Entire figure of AGN evolution now revealed
Our research was making great strides to nearing its goal.
In addition to the ASCA sample by the ALSS, the AMSS, and deep surveys performed
with the SIS detector, we combined samples of the brighter flux side acquired
by the HEAO-1 satellite and those of the fainter side acquired by the Chandra
satellite, and created a hard X-ray selected sample with an extremely high degree
of identification completeness. All that was left to do was to compute the luminosity
function! But it was not that easy.

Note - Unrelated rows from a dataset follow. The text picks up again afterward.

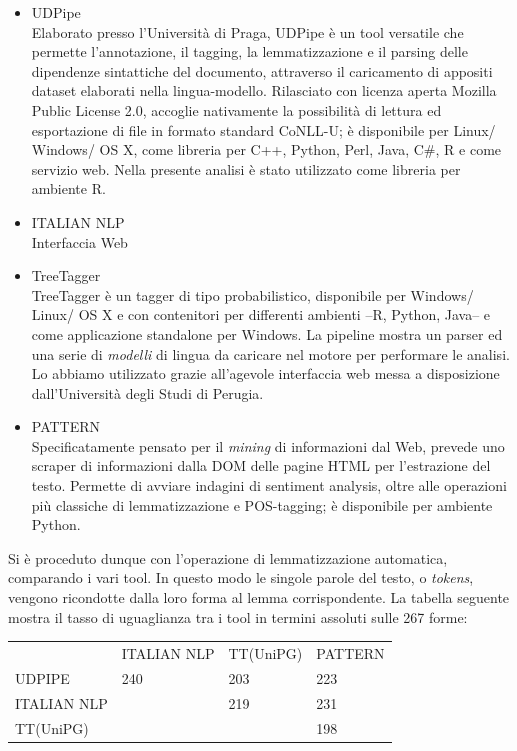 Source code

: \begin{itemize}
\item
  UDPipe \autocite{udpipe2017}\\
  Elaborato presso l'Università di Praga, UDPipe è un tool versatile che
  permette l'annotazione, il tagging, la lemmatizzazione e il parsing
  delle dipendenze sintattiche del documento, attraverso il caricamento
  di appositi dataset elaborati nella lingua-modello. Rilasciato con
  licenza aperta Mozilla Public License 2.0, accoglie nativamente la
  possibilità di lettura ed esportazione di file in formato standard
  CoNLL-U; è disponibile per Linux/ Windows/ OS X, come libreria per
  C++, Python, Perl, Java, C\#, R e come servizio web. Nella presente
  analisi è stato utilizzato come libreria per ambiente R.
\item
  ITALIAN NLP\\
  Interfaccia Web
\item
  TreeTagger \autocite{schmid1994b}\\
  TreeTagger è un tagger di tipo probabilistico, disponibile per
  Windows/ Linux/ OS X e con contenitori per differenti ambienti --R,
  Python, Java-- e come applicazione standalone per Windows. La pipeline
  mostra un parser ed una serie di \emph{modelli} di lingua da caricare
  nel motore per performare le analisi. Lo abbiamo utilizzato grazie
  all'agevole interfaccia web messa a disposizione dall'Università degli
  Studi di Perugia.
\item
  PATTERN \autocite{pattern2012}\\
  Specificatamente pensato per il \emph{mining} di informazioni dal Web,
  prevede uno scraper di informazioni dalla DOM delle pagine HTML per
  l'estrazione del testo. Permette di avviare indagini di sentiment
  analysis, oltre alle operazioni più classiche di lemmatizzazione e
  POS-tagging; è disponibile per ambiente Python.
\end{itemize}

Si è proceduto dunque con l'operazione di lemmatizzazione automatica,
comparando i vari tool. In questo modo le singole parole del testo, o
\emph{tokens}, vengono ricondotte dalla loro forma al lemma
corrispondente. La tabella seguente mostra il tasso di uguaglianza tra i
tool in termini assoluti sulle 267 forme:

\begin{longtable}[]{@{}llll@{}}
\toprule
& ITALIAN NLP & TT(UniPG) & PATTERN\tabularnewline
UDPIPE & 240 & 203 & 223\tabularnewline
ITALIAN NLP & & 219 & 231\tabularnewline
TT(UniPG) & & & 198\tabularnewline
\bottomrule
\end{longtable}

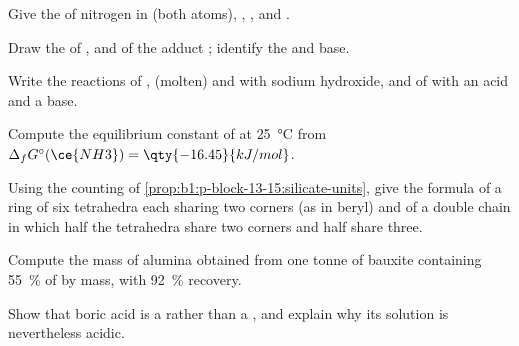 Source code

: \begin{exercise}[$\star$]\label{exo:b1:p-block-13-15:1}
Give the  of nitrogen in  (both atoms),
, ,  and .
\end{exercise}

\begin{exercise}[$\star$]\label{exo:b1:p-block-13-15:2}
Draw the  of ,  and of the adduct
; identify the  and base.
\end{exercise}

\begin{exercise}[$\star$]\label{exo:b1:p-block-13-15:3}
Write the reactions of ,  (molten) and  with
sodium hydroxide, and of  with an acid and a base.
\end{exercise}

\begin{exercise}[$\star$]\label{exo:b1:p-block-13-15:4}
Compute the equilibrium constant of  at
\qty{25}{\celsius} from $\Delta_f G^\circ(\ce{NH3}) =
\qty{-16.45}{kJ/mol}$.
\end{exercise}

\begin{exercise}[$\star\star$]\label{exo:b1:p-block-13-15:5}
Using the counting of \cref{prop:b1:p-block-13-15:silicate-units}, give the
formula of a ring of six tetrahedra each sharing two corners (as in beryl)
and of a double chain in which half the tetrahedra share two corners and
half share three.
\end{exercise}

\begin{exercise}[$\star\star$]\label{exo:b1:p-block-13-15:6}
Compute the mass of alumina obtained from one tonne of bauxite containing
\qty{55}{\percent} of  by mass, with \qty{92}{\percent}
recovery.
\end{exercise}

\begin{exercise}[$\star\star$]\label{exo:b1:p-block-13-15:7}
Show that boric acid is a  rather than a , and
explain why its solution is nevertheless acidic.
\end{exercise}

We spent six months of trial and error to
establish an analysis method that would completely eliminate selection bias.
Fig. 2 The hard X-ray AGN luminosity function, in which the
spatial number density is given as a function of hard X-ray luminosity.
Each redshift parameter range is indicated by a different mark.

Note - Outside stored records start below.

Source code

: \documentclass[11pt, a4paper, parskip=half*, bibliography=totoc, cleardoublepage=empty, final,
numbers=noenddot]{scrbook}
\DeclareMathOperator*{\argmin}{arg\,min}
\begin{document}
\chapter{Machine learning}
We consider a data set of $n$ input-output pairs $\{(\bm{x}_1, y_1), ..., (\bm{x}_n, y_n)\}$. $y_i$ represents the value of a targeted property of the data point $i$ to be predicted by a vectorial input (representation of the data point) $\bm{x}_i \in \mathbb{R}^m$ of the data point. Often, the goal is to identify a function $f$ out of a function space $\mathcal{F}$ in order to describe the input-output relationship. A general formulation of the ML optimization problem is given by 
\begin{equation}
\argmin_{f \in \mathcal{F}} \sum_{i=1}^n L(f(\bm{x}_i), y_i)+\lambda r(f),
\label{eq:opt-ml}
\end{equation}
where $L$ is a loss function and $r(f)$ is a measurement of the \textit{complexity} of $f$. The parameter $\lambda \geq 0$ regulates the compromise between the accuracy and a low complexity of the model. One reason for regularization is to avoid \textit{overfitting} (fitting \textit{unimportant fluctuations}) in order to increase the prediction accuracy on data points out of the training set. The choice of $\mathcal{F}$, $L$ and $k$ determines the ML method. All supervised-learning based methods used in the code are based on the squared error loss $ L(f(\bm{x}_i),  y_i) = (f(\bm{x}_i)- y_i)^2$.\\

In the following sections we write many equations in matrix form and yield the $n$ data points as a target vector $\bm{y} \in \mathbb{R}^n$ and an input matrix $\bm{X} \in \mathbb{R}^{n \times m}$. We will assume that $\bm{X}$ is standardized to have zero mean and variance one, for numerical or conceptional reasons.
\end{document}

Finally, we unraveled the cosmological evolution of AGN luminosity function including
"obscured" AGNs for the first time in the world. In addition, the results
presented the first quantitative answer to the origin of the major part of the
X-ray background. To get to this point, I have spent 10 years and mankind 40 years,
but the answer can be described in a very simple figure. Fig. 2 shows the luminosity
function. Fig. 3 shows the same result when the spatial number density of AGNs
is plotted as a function of redshift parameter (z). Quasars (high-luminosity AGNs)
have the peak around z=2. Meanwhile, the Seyfert Galaxies (intermediate luminosity
AGNs) have peak around z=0.7, indicating that they were formed more recently.
It is interesting that the findings conflict with the "larger is later"
theory of the structure formation of the universe. We think that our results can
be explained from the aspect of star formation activity of the host galaxy. Global
research trends are shifting away from the evolution of AGN itself to study the
relevance of AGNs to the formation process of the host galaxies.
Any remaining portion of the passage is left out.